What you are asked to do
All of the data is to be printed again exactly as it appears.

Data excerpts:
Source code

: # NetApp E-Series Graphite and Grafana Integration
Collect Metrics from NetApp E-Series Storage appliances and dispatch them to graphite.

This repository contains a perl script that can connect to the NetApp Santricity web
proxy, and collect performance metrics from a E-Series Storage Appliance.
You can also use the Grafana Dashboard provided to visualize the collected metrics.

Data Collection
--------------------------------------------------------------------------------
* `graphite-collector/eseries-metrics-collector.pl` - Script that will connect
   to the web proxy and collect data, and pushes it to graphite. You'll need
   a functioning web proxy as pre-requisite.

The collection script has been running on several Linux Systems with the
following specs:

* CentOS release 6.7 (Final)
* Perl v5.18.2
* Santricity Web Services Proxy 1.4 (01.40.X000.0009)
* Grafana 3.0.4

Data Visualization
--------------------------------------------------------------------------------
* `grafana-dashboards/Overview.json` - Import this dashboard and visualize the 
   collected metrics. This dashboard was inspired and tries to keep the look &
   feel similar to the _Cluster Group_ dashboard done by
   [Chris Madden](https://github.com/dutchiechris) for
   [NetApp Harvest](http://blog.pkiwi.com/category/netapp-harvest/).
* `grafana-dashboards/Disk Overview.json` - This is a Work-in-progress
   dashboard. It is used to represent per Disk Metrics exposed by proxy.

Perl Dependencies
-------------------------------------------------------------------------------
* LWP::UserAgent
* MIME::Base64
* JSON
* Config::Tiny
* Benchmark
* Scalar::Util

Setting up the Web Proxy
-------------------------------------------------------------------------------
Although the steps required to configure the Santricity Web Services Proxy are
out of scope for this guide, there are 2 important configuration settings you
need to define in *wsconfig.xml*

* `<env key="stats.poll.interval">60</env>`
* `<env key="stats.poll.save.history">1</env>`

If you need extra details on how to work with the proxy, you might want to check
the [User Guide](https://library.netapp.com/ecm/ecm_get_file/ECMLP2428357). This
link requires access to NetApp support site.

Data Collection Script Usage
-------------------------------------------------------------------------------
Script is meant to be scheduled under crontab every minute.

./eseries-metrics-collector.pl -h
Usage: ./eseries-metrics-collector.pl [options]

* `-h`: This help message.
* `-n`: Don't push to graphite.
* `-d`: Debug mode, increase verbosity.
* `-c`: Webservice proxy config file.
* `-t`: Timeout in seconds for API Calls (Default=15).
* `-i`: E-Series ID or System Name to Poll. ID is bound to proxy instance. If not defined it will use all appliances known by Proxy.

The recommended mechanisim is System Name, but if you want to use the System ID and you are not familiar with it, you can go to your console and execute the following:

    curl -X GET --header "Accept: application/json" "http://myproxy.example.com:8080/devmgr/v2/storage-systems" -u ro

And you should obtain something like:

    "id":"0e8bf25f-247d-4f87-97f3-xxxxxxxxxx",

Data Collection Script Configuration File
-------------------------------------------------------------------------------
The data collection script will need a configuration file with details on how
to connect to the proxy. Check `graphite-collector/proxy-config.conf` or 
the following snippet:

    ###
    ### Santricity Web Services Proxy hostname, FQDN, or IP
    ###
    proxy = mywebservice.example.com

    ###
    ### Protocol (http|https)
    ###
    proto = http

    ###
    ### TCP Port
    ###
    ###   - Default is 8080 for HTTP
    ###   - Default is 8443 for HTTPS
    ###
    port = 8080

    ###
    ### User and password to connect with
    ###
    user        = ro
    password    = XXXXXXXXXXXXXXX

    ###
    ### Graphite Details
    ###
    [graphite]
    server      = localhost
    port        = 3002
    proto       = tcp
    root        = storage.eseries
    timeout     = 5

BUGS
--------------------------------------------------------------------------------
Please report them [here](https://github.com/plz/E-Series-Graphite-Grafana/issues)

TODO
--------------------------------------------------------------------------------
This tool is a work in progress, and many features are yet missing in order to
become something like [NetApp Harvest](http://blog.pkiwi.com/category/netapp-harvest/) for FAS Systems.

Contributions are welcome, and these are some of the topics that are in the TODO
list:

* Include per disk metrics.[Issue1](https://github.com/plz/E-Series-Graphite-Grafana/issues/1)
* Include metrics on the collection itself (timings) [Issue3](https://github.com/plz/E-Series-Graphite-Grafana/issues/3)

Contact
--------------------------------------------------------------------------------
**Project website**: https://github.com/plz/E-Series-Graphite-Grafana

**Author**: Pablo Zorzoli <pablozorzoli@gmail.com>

Written answer
Source code

: # NetApp E-Series Graphite and Grafana Integration
Collect Metrics from NetApp E-Series Storage appliances and dispatch them to graphite.

This repository contains a perl script that can connect to the NetApp Santricity web
proxy, and collect performance metrics from a E-Series Storage Appliance.
You can also use the Grafana Dashboard provided to visualize the collected metrics.

Data Collection
--------------------------------------------------------------------------------
* `graphite-collector/eseries-metrics-collector.pl` - Script that will connect
   to the web proxy and collect data, and pushes it to graphite. You'll need
   a functioning web proxy as pre-requisite.

The collection script has been running on several Linux Systems with the
following specs:

* CentOS release 6.7 (Final)
* Perl v5.18.2
* Santricity Web Services Proxy 1.4 (01.40.X000.0009)
* Grafana 3.0.4

Data Visualization
--------------------------------------------------------------------------------
* `grafana-dashboards/Overview.json` - Import this dashboard and visualize the 
   collected metrics. This dashboard was inspired and tries to keep the look &
   feel similar to the _Cluster Group_ dashboard done by
   [Chris Madden](https://github.com/dutchiechris) for
   [NetApp Harvest](http://blog.pkiwi.com/category/netapp-harvest/).
* `grafana-dashboards/Disk Overview.json` - This is a Work-in-progress
   dashboard. It is used to represent per Disk Metrics exposed by proxy.

Perl Dependencies
-------------------------------------------------------------------------------
* LWP::UserAgent
* MIME::Base64
* JSON
* Config::Tiny
* Benchmark
* Scalar::Util

Setting up the Web Proxy
-------------------------------------------------------------------------------
Although the steps required to configure the Santricity Web Services Proxy are
out of scope for this guide, there are 2 important configuration settings you
need to define in *wsconfig.xml*

* `<env key="stats.poll.interval">60</env>`
* `<env key="stats.poll.save.history">1</env>`

If you need extra details on how to work with the proxy, you might want to check
the [User Guide](https://library.netapp.com/ecm/ecm_get_file/ECMLP2428357). This
link requires access to NetApp support site.

Data Collection Script Usage
-------------------------------------------------------------------------------
Script is meant to be scheduled under crontab every minute.

./eseries-metrics-collector.pl -h
Usage: ./eseries-metrics-collector.pl [options]

* `-h`: This help message.
* `-n`: Don't push to graphite.
* `-d`: Debug mode, increase verbosity.
* `-c`: Webservice proxy config file.
* `-t`: Timeout in seconds for API Calls (Default=15).
* `-i`: E-Series ID or System Name to Poll. ID is bound to proxy instance. If not defined it will use all appliances known by Proxy.

The recommended mechanisim is System Name, but if you want to use the System ID and you are not familiar with it, you can go to your console and execute the following:

    curl -X GET --header "Accept: application/json" "http://myproxy.example.com:8080/devmgr/v2/storage-systems" -u ro

And you should obtain something like:

    "id":"0e8bf25f-247d-4f87-97f3-xxxxxxxxxx",

Data Collection Script Configuration File
-------------------------------------------------------------------------------
The data collection script will need a configuration file with details on how
to connect to the proxy. Check `graphite-collector/proxy-config.conf` or 
the following snippet:

    ###
    ### Santricity Web Services Proxy hostname, FQDN, or IP
    ###
    proxy = mywebservice.example.com

    ###
    ### Protocol (http|https)
    ###
    proto = http

    ###
    ### TCP Port
    ###
    ###   - Default is 8080 for HTTP
    ###   - Default is 8443 for HTTPS
    ###
    port = 8080

    ###
    ### User and password to connect with
    ###
    user        = ro
    password    = XXXXXXXXXXXXXXX

    ###
    ### Graphite Details
    ###
    [graphite]
    server      = localhost
    port        = 3002
    proto       = tcp
    root        = storage.eseries
    timeout     = 5

BUGS
--------------------------------------------------------------------------------
Please report them [here](https://github.com/plz/E-Series-Graphite-Grafana/issues)

TODO
--------------------------------------------------------------------------------
This tool is a work in progress, and many features are yet missing in order to
become something like [NetApp Harvest](http://blog.pkiwi.com/category/netapp-harvest/) for FAS Systems.

Contributions are welcome, and these are some of the topics that are in the TODO
list:

* Include per disk metrics.[Issue1](https://github.com/plz/E-Series-Graphite-Grafana/issues/1)
* Include metrics on the collection itself (timings) [Issue3](https://github.com/plz/E-Series-Graphite-Grafana/issues/3)

Contact
--------------------------------------------------------------------------------
**Project website**: https://github.com/plz/E-Series-Graphite-Grafana

**Author**: Pablo Zorzoli <pablozorzoli@gmail.com>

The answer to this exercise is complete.